Cheikh Gadiaga n’a rejoint ses nouveaux coéquipiers dans la belle campagne néerlandaise qu’en milieu de semaine dernière. Les Montois y ont passé une semaine de stage, en pleine nature, pas bien loin de la frontière allemande. Ils ont accueilli chaleureusement leur nouveau partenaire sénégalais, un type au look sortant tout à fait de l’ordinaire, avec sa coiffure rasta et son sourire qui pourrait inspirer des fabricants de dentifrice à la recherche d’un modèle pour un spot télé pétant…

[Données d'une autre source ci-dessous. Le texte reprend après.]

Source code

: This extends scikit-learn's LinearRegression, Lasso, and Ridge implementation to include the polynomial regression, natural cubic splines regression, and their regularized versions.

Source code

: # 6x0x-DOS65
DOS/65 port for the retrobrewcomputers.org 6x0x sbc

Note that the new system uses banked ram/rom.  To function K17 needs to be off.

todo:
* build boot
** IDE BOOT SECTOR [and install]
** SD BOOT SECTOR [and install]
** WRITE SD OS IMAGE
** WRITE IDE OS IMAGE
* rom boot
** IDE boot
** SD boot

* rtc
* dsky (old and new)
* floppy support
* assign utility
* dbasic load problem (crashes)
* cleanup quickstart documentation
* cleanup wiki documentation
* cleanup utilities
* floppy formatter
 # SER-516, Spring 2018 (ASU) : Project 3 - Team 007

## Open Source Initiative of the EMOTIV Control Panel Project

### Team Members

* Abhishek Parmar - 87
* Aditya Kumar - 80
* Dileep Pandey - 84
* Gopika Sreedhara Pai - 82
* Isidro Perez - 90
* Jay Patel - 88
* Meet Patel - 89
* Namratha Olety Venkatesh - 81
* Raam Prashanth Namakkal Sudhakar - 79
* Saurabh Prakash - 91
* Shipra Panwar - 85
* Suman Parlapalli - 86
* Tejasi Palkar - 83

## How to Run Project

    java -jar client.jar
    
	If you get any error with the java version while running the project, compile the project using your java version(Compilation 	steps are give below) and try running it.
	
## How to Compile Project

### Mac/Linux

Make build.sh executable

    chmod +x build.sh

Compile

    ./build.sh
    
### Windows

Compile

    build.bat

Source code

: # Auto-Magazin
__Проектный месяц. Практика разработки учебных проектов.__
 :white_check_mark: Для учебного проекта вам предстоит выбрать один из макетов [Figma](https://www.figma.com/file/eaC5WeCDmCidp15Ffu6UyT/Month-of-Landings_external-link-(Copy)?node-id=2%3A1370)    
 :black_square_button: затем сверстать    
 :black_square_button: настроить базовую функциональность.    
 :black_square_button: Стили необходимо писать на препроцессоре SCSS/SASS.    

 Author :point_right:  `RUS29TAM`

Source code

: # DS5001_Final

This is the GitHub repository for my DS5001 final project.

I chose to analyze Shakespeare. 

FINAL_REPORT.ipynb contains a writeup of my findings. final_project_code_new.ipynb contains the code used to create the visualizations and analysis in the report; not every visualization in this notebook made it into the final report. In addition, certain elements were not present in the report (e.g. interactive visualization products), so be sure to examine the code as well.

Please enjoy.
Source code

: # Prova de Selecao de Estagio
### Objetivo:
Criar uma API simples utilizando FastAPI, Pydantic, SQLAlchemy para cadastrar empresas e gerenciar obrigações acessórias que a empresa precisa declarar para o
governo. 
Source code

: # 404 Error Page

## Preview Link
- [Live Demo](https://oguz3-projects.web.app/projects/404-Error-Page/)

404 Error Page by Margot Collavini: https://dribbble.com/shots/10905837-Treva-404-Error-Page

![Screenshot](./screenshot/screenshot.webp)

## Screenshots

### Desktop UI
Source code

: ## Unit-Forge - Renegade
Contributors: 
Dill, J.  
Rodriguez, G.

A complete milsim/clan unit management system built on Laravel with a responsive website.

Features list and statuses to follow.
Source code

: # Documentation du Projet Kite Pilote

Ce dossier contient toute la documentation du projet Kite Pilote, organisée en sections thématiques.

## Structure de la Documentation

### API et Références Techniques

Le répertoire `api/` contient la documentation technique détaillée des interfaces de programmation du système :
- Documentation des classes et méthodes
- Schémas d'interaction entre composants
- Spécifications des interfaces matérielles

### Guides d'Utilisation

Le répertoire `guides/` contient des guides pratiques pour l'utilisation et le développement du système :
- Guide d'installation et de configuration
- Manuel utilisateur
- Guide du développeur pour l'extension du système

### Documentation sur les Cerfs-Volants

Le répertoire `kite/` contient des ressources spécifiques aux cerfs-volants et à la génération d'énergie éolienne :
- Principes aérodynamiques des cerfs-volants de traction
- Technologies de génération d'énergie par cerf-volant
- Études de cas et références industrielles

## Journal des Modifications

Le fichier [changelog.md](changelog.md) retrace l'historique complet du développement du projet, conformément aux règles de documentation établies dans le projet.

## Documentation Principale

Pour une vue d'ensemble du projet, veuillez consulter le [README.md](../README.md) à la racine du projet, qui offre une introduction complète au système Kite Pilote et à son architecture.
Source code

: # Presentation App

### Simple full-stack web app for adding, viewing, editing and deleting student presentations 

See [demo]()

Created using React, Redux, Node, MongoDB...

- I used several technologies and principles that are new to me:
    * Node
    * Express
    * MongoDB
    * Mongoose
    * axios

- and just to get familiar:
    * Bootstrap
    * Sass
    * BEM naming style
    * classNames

Gadiaga (23 ans) a ouvert des yeux comme des toupies en découvrant les charmes de la Hollande profonde. Pour la première fois de sa vie, il a vu un moulin à vent.  » Et à quoi ça sert, ce truc ? », demande-t-il, amusé.

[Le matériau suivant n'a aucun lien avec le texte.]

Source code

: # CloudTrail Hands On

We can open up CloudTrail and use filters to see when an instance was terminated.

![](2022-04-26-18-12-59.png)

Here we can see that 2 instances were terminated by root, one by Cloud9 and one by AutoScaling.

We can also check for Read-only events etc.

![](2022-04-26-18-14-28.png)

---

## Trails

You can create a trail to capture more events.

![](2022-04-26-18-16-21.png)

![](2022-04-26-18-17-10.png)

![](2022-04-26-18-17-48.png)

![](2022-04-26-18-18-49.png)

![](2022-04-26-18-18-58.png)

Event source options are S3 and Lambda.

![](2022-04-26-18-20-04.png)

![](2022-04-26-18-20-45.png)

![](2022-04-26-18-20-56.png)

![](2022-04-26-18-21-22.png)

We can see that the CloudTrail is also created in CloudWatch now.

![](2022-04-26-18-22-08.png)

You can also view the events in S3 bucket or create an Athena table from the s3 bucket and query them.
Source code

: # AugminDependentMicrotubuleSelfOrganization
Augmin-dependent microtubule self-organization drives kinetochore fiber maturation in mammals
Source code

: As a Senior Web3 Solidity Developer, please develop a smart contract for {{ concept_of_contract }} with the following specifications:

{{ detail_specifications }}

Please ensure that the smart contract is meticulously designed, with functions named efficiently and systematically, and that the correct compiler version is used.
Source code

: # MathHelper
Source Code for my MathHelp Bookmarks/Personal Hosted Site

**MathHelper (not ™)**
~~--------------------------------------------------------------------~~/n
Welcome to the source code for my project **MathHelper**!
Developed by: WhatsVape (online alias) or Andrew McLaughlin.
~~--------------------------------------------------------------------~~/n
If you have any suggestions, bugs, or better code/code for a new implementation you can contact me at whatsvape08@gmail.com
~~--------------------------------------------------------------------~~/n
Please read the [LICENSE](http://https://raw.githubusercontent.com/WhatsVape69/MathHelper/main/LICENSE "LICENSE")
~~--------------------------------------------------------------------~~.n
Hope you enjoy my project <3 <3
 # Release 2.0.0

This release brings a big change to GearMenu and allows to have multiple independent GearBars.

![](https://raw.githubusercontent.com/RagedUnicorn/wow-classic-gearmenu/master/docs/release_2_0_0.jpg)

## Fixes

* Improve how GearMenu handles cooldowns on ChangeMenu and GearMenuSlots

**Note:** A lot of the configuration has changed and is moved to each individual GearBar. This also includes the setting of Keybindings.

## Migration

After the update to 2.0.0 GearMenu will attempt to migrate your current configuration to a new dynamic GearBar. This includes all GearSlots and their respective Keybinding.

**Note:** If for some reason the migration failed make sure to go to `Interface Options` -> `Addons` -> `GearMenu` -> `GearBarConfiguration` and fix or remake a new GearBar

Le transfert de ce joueur à l’Albert, on en parlait depuis plusieurs semaines. Mais les négociations ont traîné. Pour des problèmes de manager, mais surtout parce que Gadiaga n’a pas tout de suite trouvé un accord financier avec Mons, et aussi parce qu’il a fallu que les Hennuyers trouvent un terrain d’entente avec les patrons du Lierse, où le joueur avait encore un contrat de deux ans.

Cheikh Gadiaga : C’est vrai qu’on a eu besoin de temps pour régler les derniers petits détails. Mais j’ai toujours été convaincu que tout le monde allait finir par s’entendre. Pour moi, en tout cas, Mons était une priorité. Dès les premiers contacts, je m’étais renseigné auprès de pas mal de gens du foot et ils m’avaient tous dit que ce club était fait pour moi.

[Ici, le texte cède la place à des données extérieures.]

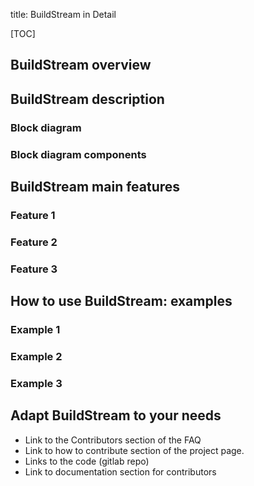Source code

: title: BuildStream in Detail


[TOC]


## BuildStream overview

<!-- This where we can define buildstream with technical words, for experts. Those who reach this point have already installed BuildStream. This paragraph should highlight the strengths.   -->


## BuildStream description
<!-- Showrt sentence to provide context to what is coming   -->

### Block diagram
<!-- Draw the BuildStream block diagram and include it here. Add the legen below the block diagram. Remember to add before the block diagram the version which correspond with the diagram. we will need to update it.   -->

### Block diagram components
<!-- This is the section where you briefly describe each component present in the block diagram. In the future we will create a page for each one of them if required. If there is an explanation on the documentation, link it here but always provide context.   -->


## BuildStream main features
<!-- In the feature page of each release, there is a table including the new features and those who has been updated. Of that table there will be a link to each feature section -->
### Feature 1
<!-- Technical description of the feature 1. Add why this feature is important. Compare it with other projects highlighting why it is such a differentiaion factor, or why not -->
### Feature 2
<!-- Technical description of the feature 1. Add why this feature is important. Compare it with other projects highlighting why it is such a differentiaion factor, or why not -->
### Feature 3
<!-- Technical description of the feature 1. Add why this feature is important. Compare it with other projects highlighting why it is such a differentiaion factor, or why not -->


## How to use BuildStream: examples
<!-- Once the user has installed BuildStream and read about the cool features, the next step is...what can I do with the tool? Create a paragraph here that explain what are the examples for and why should they follow/try them.   -->
### Example 1
<!-- Shortescritpion of the example, to provide context. Why should I try it? Who is for? Link to the instructions   -->
### Example 2
<!-- Shortescritpion of the example, to provide context. Why should I try it? Who is for? Link to the instructions   -->
### Example 3
<!-- Shortescritpion of the example, to provide context. Why should I try it? Who is for? Link to the instructions   -->


## Adapt BuildStream to your needs
<!-- Section focused in turning users into contributors. Add a paragraph about how important is to contribute in order to shape the project and adapt it for your needs. Provide a line of context to each link.  -->

* Link to the Contributors section of the FAQ 
* Link to how to contribute section of the project page.
* Links to the code (gitlab repo)
* Link to documentation section for contributors
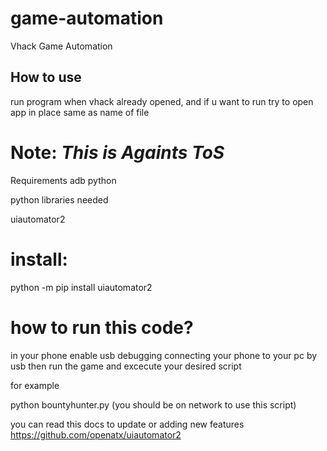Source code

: # game-automation
Vhack Game Automation

## How to use
run program when vhack already opened, and if u want to run try to open app in place same as name of file

# Note: _This is Againts ToS_


Requirements
adb
python



python libraries needed

uiautomator2

# install:


python -m pip install uiautomator2


# how to run this code?

in your phone enable usb debugging
connecting your phone to your pc by usb
then run the game and excecute your desired script

for example

python bountyhunter.py (you should be on network to use this script)

you can read this docs to update or adding new features https://github.com/openatx/uiautomator2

Pourquoi vouliez-vous quitter le Lierse alors que vous aviez fait quelques très bons matches là-bas ?

Entre Emilio Ferrera et moi, le courant ne passait pas. Je n’en dirai pas plus. Je ne faisais plus partie de ses plans, c’est tout. Je n’ai pas énormément joué la saison dernière et je ne voulais plus connaître le même championnat. Ma priorité, c’était d’être chaque semaine sur la pelouse.

Pourquoi étiez-vous à ce point attiré par Mons ?

Pour plusieurs raisons. Ici, tout le monde parle français : après avoir joué en Chine, où je ne comprenais rien à ce que les gens racontaient, et au Lierse, où le français n’était pas la première langue, je me suis rendu compte de l’importance de travailler chaque jour dans un environnement où on comprend tout. J’étais conscient, aussi, que Marc Grosjean avait fait de ma venue une priorité. Et j’avais vu, la saison dernière, qu’il y avait un manque sur le flanc gauche de Mons. Je suis sûr que je peux aider ce club à résoudre son problème. J’ai toujours joué à cette place et je m’y sens vraiment bien.

 » Quand on a connu la Chine, on peut aller n’importe où… sauf sur la lune  »

Vous avez connu un parcours inhabituel avant d’aboutir chez nous, au RWDM. Comment vous étiez-vous retrouvé en Chine ?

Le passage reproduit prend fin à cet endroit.